Lei, però, si spinge ancora oltre dichiarando che la comunità tarantina responsabilmente ha accettato che l’idea del piano di decarbonizzazione si sviluppi su un arco i dieci anni. Forse il presidente della Regione e il sindaco di Taranto potranno averlo accettato.

Per quanto riguarda la comunità tarantina, vorremmo da lei sapere con chi ha parlato: con i politici sempre proni ai voleri di Roma? Con ex attivisti, in odore di falsità, corrotti dalla politica? Con sindacalisti piagnoni che tifano per la riattivazione di Afo5, per un aumento della produzione a carbone, perché non osano immaginare un futuro diverso per lavoratori e cittadini?

Oppure ha parlato con le centinaia di tarantini costretti giornalmente a lunghe file in attesa della terapia antitumorale, nei corridoi dell’ospedale oncologico “Moscati”? O con le decine di genitori che devono accompagnare i propri figli, ancora bambini o adolescenti, al reparto di oncoematologia pediatrica del Ss Annunziata?

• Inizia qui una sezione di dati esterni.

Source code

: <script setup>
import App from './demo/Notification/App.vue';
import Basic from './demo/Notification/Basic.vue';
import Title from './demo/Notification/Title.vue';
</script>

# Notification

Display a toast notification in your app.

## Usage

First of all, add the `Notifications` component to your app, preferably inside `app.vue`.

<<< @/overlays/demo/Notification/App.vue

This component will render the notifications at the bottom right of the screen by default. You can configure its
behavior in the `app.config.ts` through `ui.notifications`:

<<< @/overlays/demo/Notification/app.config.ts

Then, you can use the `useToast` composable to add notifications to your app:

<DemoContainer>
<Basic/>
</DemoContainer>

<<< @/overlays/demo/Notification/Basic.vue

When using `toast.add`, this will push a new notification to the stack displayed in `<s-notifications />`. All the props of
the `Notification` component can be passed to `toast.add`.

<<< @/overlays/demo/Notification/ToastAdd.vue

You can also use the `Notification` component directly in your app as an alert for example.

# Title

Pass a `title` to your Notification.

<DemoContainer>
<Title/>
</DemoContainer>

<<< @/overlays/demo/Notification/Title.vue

O, ancora, con i tre o quattro tarantini che giornalmente ricevono la notizia di essere diventati 048, il codice che la sanità assegna ai malati accertati di tumore, andando a sommarsi ai più di dodicimila concittadini già affetti da patologie tumorali? O con le migliaia di tarantini affetti da gravi patologie respiratorie, cardiovascolari, renali? Con le centinaia di tarantini affetti da depressione? O con le migliaia di tarantini con problemi alla tiroide? O con le migliaia di giovani orfani di cittadini e lavoratori deceduti per cause correlabili alla produzione industriale? O con le centinaia di proprietari di attività commerciali chiuse, con chi ha perso il posto di lavoro in agricoltura, allevamento, mitilicoltura e pesca? O forse ne ha parlato con chi è costretto a partire da Taranto per non ammalarsi, per non mettere a rischio la salute dei propri figli o anche solo per trovare un lavoro?

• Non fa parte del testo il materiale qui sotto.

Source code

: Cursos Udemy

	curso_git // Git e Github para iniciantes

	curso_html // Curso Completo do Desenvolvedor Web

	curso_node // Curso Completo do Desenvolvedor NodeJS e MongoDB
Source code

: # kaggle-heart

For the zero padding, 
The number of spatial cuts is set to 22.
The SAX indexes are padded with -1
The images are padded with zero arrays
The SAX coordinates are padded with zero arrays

Dottor Bernabè, è a questi tarantini che avrebbe dovuto chiedere lumi sulla tanto pubblicizzata e falsa decarbonizzazione. A questi tarantini avrebbe dovuto chiedere se i problemi creati dall’industria protetta dallo Stato appartengono al passato o fanno ancora drammaticamente parte del nostro presente e del nostro futuro.

Vorremmo anche soffermarci su un’altra frase dura da digerire. Lei afferma che “lo stabilimento è tra i più ambientalizzati al mondo, ma senza decarbonizzazione arriveranno altri problemi finanziari”. E’ davvero un azzardo definire “ambientalizzato” uno stabilimento che emette nell’aria percentuali di benzene come mai in passato; che ha nuovamente sforato i termini concessi per il completamento dell’Aia, così da richiedere una nuova, ulteriore proroga; che ancora produce a carbone. Anche in questo caso, lei si cimenta in un esercizio di propaganda ingannevole insopportabile. A lei, però, interessano gli eventuali problemi finanziari, non la salute della comunità tarantina.

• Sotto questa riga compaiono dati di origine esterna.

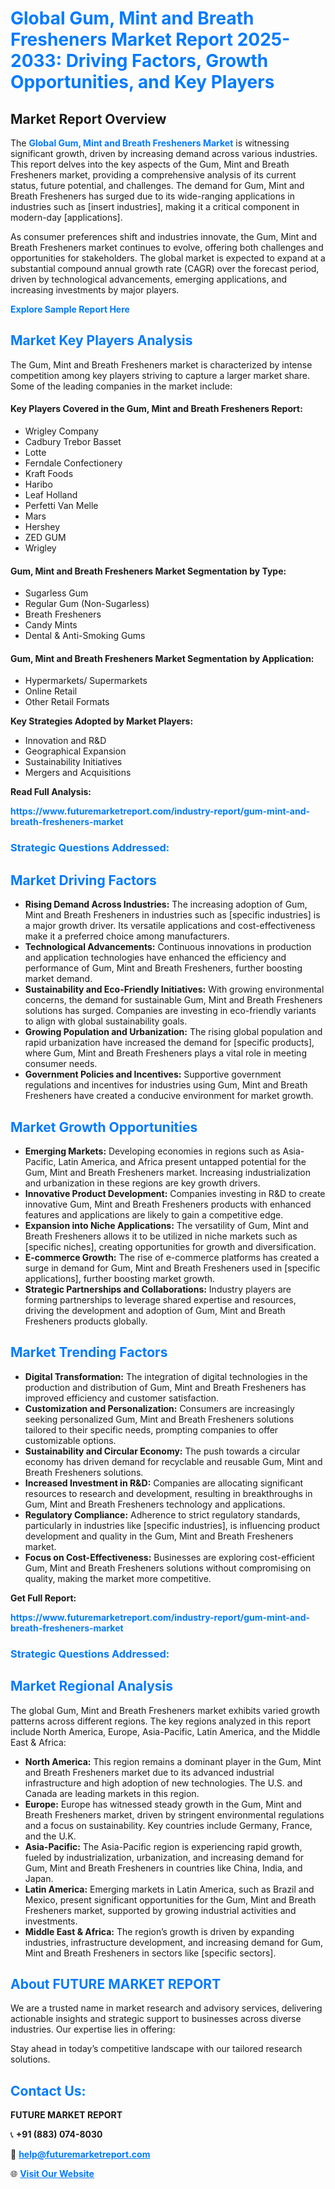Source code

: <h1 style="color: #007BFF;">Global Gum, Mint and Breath Fresheners Market Report 2025-2033: Driving Factors, Growth Opportunities, and Key Players</h1>

<section id="overview">
<h2>Market Report Overview</h2>
<p>The <a href="https://www.futuremarketreport.com/industry-report/gum-mint-and-breath-fresheners-market" style="color: #007BFF; text-decoration: none;"><strong>Global Gum, Mint and Breath Fresheners Market</strong></a> is witnessing significant growth, driven by increasing demand across various industries. This report delves into the key aspects of the Gum, Mint and Breath Fresheners market, providing a comprehensive analysis of its current status, future potential, and challenges. The demand for Gum, Mint and Breath Fresheners has surged due to its wide-ranging applications in industries such as [insert industries], making it a critical component in modern-day [applications].</p>
<p>As consumer preferences shift and industries innovate, the Gum, Mint and Breath Fresheners market continues to evolve, offering both challenges and opportunities for stakeholders. The global market is expected to expand at a substantial compound annual growth rate (CAGR) over the forecast period, driven by technological advancements, emerging applications, and increasing investments by major players.</p>
</section>

<section id="overview">
<p><a href="https://www.futuremarketreport.com/request-sample/reportId=61772" style="color: #007BFF; text-decoration: none;"><strong>Explore Sample Report Here</strong></a></p>
</section>

<section id="key-players">
<h2 style="color: #007BFF;">Market Key Players Analysis</h2>
<p>The Gum, Mint and Breath Fresheners market is characterized by intense competition among key players striving to capture a larger market share. Some of the leading companies in the market include:</p>
<h4>Key Players Covered in the Gum, Mint and Breath Fresheners Report:</h4>
<ul><li>Wrigley Company</li><li>Cadbury Trebor Basset</li><li>Lotte</li><li>Ferndale Confectionery</li><li>Kraft Foods</li><li>Haribo</li><li>Leaf Holland</li><li>Perfetti Van Melle</li><li>Mars</li><li>Hershey</li><li>ZED GUM</li><li>Wrigley</li></ul>
<h4>Gum, Mint and Breath Fresheners Market Segmentation by Type:</h4>
<ul><li>Sugarless Gum</li><li>Regular Gum (Non-Sugarless)</li><li>Breath Fresheners</li><li>Candy Mints</li><li>Dental &amp; Anti-Smoking Gums</li></ul>

<h4>Gum, Mint and Breath Fresheners Market Segmentation by Application:</h4>
<ul><li>Hypermarkets/ Supermarkets</li><li>Online Retail</li><li>Other Retail Formats</li></ul>
<p><strong>Key Strategies Adopted by Market Players:</strong></p>
<ul>
<li>Innovation and R&D</li>
<li>Geographical Expansion</li>
<li>Sustainability Initiatives</li>
<li>Mergers and Acquisitions</li>
</ul>
</section>

<section>
<p><strong>Read Full Analysis: </strong></p><a href="https://www.futuremarketreport.com/industry-report/gum-mint-and-breath-fresheners-market" style="color: #007BFF; text-decoration: none;"><strong>https://www.futuremarketreport.com/industry-report/gum-mint-and-breath-fresheners-market</strong></a>
<h3 style="color: #007BFF;">Strategic Questions Addressed:</h3>
</section>

<section id="driving-factors">
<h2 style="color: #007BFF;">Market Driving Factors</h2>
<ul>
<li><strong>Rising Demand Across Industries:</strong> The increasing adoption of Gum, Mint and Breath Fresheners in industries such as [specific industries] is a major growth driver. Its versatile applications and cost-effectiveness make it a preferred choice among manufacturers.</li>
<li><strong>Technological Advancements:</strong> Continuous innovations in production and application technologies have enhanced the efficiency and performance of Gum, Mint and Breath Fresheners, further boosting market demand.</li>
<li><strong>Sustainability and Eco-Friendly Initiatives:</strong> With growing environmental concerns, the demand for sustainable Gum, Mint and Breath Fresheners solutions has surged. Companies are investing in eco-friendly variants to align with global sustainability goals.</li>
<li><strong>Growing Population and Urbanization:</strong> The rising global population and rapid urbanization have increased the demand for [specific products], where Gum, Mint and Breath Fresheners plays a vital role in meeting consumer needs.</li>
<li><strong>Government Policies and Incentives:</strong> Supportive government regulations and incentives for industries using Gum, Mint and Breath Fresheners have created a conducive environment for market growth.</li>
</ul>
</section>

<section id="growth-opportunities">
<h2 style="color: #007BFF;">Market Growth Opportunities</h2>
<ul>
<li><strong>Emerging Markets:</strong> Developing economies in regions such as Asia-Pacific, Latin America, and Africa present untapped potential for the Gum, Mint and Breath Fresheners market. Increasing industrialization and urbanization in these regions are key growth drivers.</li>
<li><strong>Innovative Product Development:</strong> Companies investing in R&D to create innovative Gum, Mint and Breath Fresheners products with enhanced features and applications are likely to gain a competitive edge.</li>
<li><strong>Expansion into Niche Applications:</strong> The versatility of Gum, Mint and Breath Fresheners allows it to be utilized in niche markets such as [specific niches], creating opportunities for growth and diversification.</li>
<li><strong>E-commerce Growth:</strong> The rise of e-commerce platforms has created a surge in demand for Gum, Mint and Breath Fresheners used in [specific applications], further boosting market growth.</li>
<li><strong>Strategic Partnerships and Collaborations:</strong> Industry players are forming partnerships to leverage shared expertise and resources, driving the development and adoption of Gum, Mint and Breath Fresheners products globally.</li>
</ul>
</section>

<section id="trending-factors">
<h2 style="color: #007BFF;">Market Trending Factors</h2>
<ul>
<li><strong>Digital Transformation:</strong> The integration of digital technologies in the production and distribution of Gum, Mint and Breath Fresheners has improved efficiency and customer satisfaction.</li>
<li><strong>Customization and Personalization:</strong> Consumers are increasingly seeking personalized Gum, Mint and Breath Fresheners solutions tailored to their specific needs, prompting companies to offer customizable options.</li>
<li><strong>Sustainability and Circular Economy:</strong> The push towards a circular economy has driven demand for recyclable and reusable Gum, Mint and Breath Fresheners solutions.</li>
<li><strong>Increased Investment in R&D:</strong> Companies are allocating significant resources to research and development, resulting in breakthroughs in Gum, Mint and Breath Fresheners technology and applications.</li>
<li><strong>Regulatory Compliance:</strong> Adherence to strict regulatory standards, particularly in industries like [specific industries], is influencing product development and quality in the Gum, Mint and Breath Fresheners market.</li>
<li><strong>Focus on Cost-Effectiveness:</strong> Businesses are exploring cost-efficient Gum, Mint and Breath Fresheners solutions without compromising on quality, making the market more competitive.</li>
</ul>
</section>

<section>
<p><strong>Get Full Report: </strong></p><a href="https://www.futuremarketreport.com/industry-report/gum-mint-and-breath-fresheners-market" style="color: #007BFF; text-decoration: none;"><strong>https://www.futuremarketreport.com/industry-report/gum-mint-and-breath-fresheners-market</strong></a>
<h3 style="color: #007BFF;">Strategic Questions Addressed:</h3>
</section>


<section id="regional-analysis">
<h2 style="color: #007BFF;">Market Regional Analysis</h2>
<p>The global Gum, Mint and Breath Fresheners market exhibits varied growth patterns across different regions. The key regions analyzed in this report include North America, Europe, Asia-Pacific, Latin America, and the Middle East & Africa:</p>
<ul>
<li><strong>North America:</strong> This region remains a dominant player in the Gum, Mint and Breath Fresheners market due to its advanced industrial infrastructure and high adoption of new technologies. The U.S. and Canada are leading markets in this region.</li>
<li><strong>Europe:</strong> Europe has witnessed steady growth in the Gum, Mint and Breath Fresheners market, driven by stringent environmental regulations and a focus on sustainability. Key countries include Germany, France, and the U.K.</li>
<li><strong>Asia-Pacific:</strong> The Asia-Pacific region is experiencing rapid growth, fueled by industrialization, urbanization, and increasing demand for Gum, Mint and Breath Fresheners in countries like China, India, and Japan.</li>
<li><strong>Latin America:</strong> Emerging markets in Latin America, such as Brazil and Mexico, present significant opportunities for the Gum, Mint and Breath Fresheners market, supported by growing industrial activities and investments.</li>
<li><strong>Middle East & Africa:</strong> The region’s growth is driven by expanding industries, infrastructure development, and increasing demand for Gum, Mint and Breath Fresheners in sectors like [specific sectors].</li>
</ul>
</section>

<footer>
<h2 style="color: #007BFF;">About FUTURE MARKET REPORT</h2>
<p>We are a trusted name in market research and advisory services, delivering actionable insights and strategic support to businesses across diverse industries. Our expertise lies in offering:</p>

<p>Stay ahead in today’s competitive landscape with our tailored research solutions.</p>

<h2 style="color: #007BFF;">Contact Us:</h2>
<p><strong>FUTURE MARKET REPORT</strong></p>
<p>📞 <strong>+91 (883) 074-8030</strong></p>
<p>📧 <strong><a href="mailto:help@futuremarketreport.com" style="color: #007BFF;">help@futuremarketreport.com</a></strong></p>
<p>🌐 <strong><a href="https://www.futuremarketreport.com/" style="color: #007BFF;">Visit Our Website</a></strong></p>
</footer>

E’ di gennaio dell’anno scorso il rapporto della Commissione per i Diritti Umani dell’ONU che ha identificato Taranto come “zona di sacrificio umano”. E’, questa, una vergognosa macchia indelebile per l’intera nazione italiana. E lei si permette di compiacere i deputati regalando loro le sole parole che avrebbero voluto sentire uscire dalla sua bocca? Si vergogni, dottor Bernabè. E chieda scusa ai tarantini.”